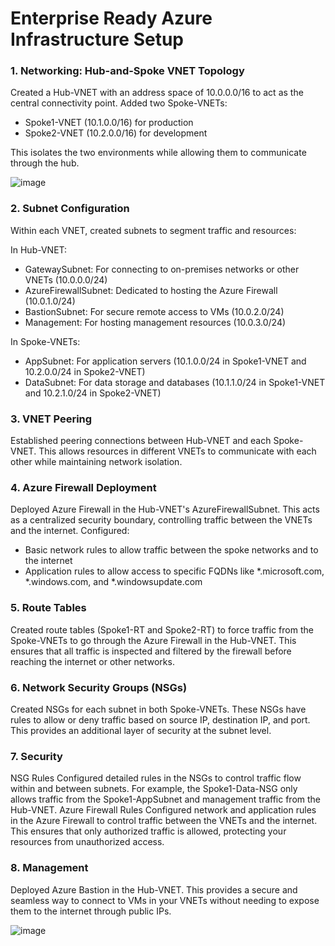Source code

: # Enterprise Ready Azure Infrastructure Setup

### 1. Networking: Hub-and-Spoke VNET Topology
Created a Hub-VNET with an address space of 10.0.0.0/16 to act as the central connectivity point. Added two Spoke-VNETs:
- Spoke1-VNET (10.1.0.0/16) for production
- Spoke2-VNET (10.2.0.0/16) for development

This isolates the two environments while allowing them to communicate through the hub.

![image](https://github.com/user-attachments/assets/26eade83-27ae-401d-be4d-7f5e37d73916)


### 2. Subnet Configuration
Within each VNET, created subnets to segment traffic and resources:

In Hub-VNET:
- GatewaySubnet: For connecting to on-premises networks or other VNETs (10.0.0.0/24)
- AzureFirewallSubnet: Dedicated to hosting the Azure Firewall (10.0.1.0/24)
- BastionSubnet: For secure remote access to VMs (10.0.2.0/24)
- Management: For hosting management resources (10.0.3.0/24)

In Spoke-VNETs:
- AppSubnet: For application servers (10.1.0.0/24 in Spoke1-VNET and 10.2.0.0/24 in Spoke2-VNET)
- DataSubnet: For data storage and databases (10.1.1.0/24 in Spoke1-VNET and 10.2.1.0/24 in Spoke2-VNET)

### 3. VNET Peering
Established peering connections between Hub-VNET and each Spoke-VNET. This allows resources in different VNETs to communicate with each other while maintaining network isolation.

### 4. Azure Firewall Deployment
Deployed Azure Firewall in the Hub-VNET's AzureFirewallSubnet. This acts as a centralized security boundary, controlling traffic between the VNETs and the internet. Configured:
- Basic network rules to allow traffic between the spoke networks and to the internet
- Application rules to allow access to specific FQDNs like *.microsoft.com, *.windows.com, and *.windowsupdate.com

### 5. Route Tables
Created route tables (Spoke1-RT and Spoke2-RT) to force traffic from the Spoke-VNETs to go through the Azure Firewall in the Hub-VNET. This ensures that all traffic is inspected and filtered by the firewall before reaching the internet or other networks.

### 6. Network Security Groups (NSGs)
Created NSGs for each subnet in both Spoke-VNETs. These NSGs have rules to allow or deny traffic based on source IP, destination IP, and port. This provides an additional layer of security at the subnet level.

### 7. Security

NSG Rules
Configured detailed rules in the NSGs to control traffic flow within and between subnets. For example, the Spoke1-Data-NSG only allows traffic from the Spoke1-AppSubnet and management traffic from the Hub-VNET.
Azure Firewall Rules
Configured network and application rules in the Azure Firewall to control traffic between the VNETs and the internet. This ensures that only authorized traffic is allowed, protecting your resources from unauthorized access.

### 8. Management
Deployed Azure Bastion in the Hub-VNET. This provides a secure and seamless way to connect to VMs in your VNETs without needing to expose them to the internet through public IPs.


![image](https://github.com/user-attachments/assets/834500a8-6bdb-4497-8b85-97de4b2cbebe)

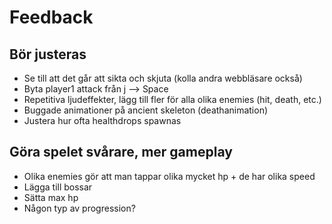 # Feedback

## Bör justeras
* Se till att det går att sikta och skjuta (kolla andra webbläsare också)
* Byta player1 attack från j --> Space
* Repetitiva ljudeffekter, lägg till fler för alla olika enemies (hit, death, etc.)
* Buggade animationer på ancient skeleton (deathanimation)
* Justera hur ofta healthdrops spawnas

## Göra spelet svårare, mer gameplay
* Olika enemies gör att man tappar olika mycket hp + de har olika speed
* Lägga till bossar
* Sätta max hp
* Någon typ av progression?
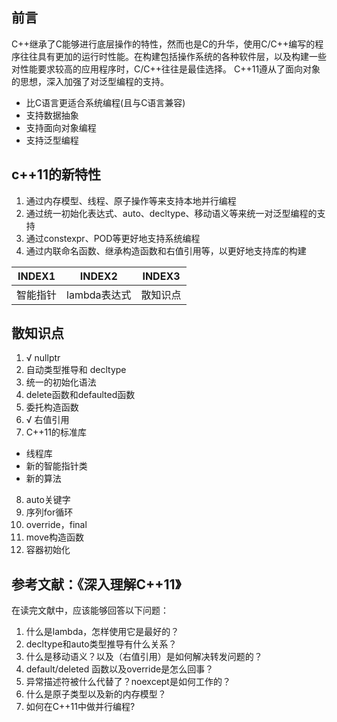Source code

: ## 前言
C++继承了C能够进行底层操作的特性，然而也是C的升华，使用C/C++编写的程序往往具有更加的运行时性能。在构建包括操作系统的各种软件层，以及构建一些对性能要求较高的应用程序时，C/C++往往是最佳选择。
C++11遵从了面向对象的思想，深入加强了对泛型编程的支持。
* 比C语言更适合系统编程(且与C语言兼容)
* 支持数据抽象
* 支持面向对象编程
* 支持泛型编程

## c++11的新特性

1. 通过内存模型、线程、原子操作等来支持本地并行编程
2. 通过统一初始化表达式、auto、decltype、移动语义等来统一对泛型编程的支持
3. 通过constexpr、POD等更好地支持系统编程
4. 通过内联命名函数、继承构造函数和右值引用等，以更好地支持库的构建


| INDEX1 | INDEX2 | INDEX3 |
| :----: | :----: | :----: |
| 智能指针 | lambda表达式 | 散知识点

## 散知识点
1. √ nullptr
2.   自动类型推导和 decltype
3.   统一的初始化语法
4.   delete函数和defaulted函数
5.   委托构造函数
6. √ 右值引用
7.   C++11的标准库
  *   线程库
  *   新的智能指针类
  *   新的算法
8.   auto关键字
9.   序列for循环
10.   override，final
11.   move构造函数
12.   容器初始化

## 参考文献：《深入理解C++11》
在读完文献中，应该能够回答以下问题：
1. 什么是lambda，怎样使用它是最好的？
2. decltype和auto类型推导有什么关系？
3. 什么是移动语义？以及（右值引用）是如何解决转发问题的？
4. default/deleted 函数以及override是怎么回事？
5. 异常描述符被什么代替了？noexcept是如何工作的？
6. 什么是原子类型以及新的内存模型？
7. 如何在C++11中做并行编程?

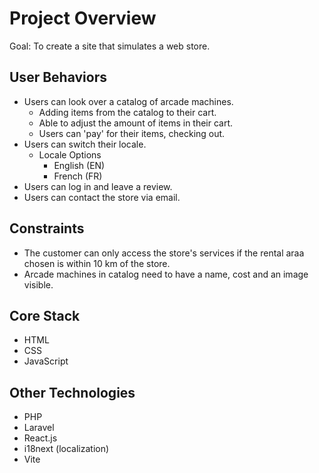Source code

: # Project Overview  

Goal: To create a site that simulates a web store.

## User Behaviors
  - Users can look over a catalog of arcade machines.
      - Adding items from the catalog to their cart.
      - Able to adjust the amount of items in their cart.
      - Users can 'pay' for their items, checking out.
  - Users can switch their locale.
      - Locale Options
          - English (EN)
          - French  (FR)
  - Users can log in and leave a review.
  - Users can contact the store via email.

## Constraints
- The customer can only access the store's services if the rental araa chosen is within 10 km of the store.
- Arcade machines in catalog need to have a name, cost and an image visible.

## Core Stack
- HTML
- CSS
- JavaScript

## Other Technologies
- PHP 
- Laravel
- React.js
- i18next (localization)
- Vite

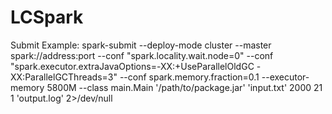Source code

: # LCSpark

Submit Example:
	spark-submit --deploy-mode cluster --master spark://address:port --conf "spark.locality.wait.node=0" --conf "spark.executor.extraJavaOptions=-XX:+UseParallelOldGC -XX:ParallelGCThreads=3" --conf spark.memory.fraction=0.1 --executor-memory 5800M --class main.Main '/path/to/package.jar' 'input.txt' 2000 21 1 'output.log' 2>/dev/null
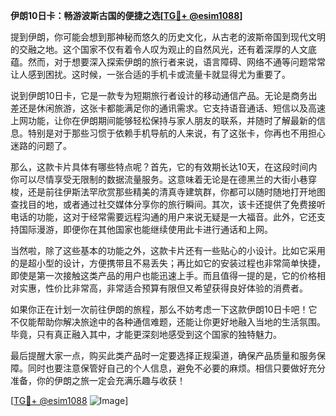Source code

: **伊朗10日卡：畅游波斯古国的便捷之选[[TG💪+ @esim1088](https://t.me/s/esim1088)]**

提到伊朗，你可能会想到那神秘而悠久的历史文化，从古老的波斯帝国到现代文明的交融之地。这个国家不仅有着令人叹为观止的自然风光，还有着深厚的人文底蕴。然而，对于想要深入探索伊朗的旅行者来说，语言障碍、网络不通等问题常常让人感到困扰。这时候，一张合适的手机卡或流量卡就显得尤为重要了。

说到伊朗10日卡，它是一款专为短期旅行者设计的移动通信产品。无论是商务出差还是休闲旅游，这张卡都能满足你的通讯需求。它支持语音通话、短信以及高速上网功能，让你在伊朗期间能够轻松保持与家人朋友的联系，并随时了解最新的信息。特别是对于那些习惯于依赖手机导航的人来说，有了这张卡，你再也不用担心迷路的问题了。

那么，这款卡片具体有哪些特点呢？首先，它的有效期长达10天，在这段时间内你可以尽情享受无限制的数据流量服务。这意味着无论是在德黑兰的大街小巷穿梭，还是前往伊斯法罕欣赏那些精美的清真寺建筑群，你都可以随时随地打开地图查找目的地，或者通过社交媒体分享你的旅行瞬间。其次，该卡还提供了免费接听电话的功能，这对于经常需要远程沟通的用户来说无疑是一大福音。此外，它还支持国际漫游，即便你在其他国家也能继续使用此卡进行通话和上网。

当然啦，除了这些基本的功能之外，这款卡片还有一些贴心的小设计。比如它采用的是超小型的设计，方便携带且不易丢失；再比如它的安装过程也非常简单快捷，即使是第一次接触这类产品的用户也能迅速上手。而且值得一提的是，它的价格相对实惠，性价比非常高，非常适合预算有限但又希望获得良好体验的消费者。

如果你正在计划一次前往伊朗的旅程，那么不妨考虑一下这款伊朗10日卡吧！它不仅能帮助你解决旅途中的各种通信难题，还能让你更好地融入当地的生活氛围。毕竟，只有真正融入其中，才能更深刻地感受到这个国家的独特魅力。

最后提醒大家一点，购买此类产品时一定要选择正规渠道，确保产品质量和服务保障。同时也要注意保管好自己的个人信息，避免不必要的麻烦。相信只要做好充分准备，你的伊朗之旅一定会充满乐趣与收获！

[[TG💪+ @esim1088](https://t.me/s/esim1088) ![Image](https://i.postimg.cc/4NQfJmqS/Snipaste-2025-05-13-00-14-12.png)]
::::
Copy out the listing above from the line containing "### 8. Management" to the line containing "## Bör justeras", both included, exactly as written and minus the images.

_Solved problem_.
### 8. Management
Deployed Azure Bastion in the Hub-VNET. This provides a secure and seamless way to connect to VMs in your VNETs without needing to expose them to the internet through public IPs.


![image](https://github.com/user-attachments/assets/834500a8-6bdb-4497-8b85-97de4b2cbebe)

 # Feedback

## Bör justeras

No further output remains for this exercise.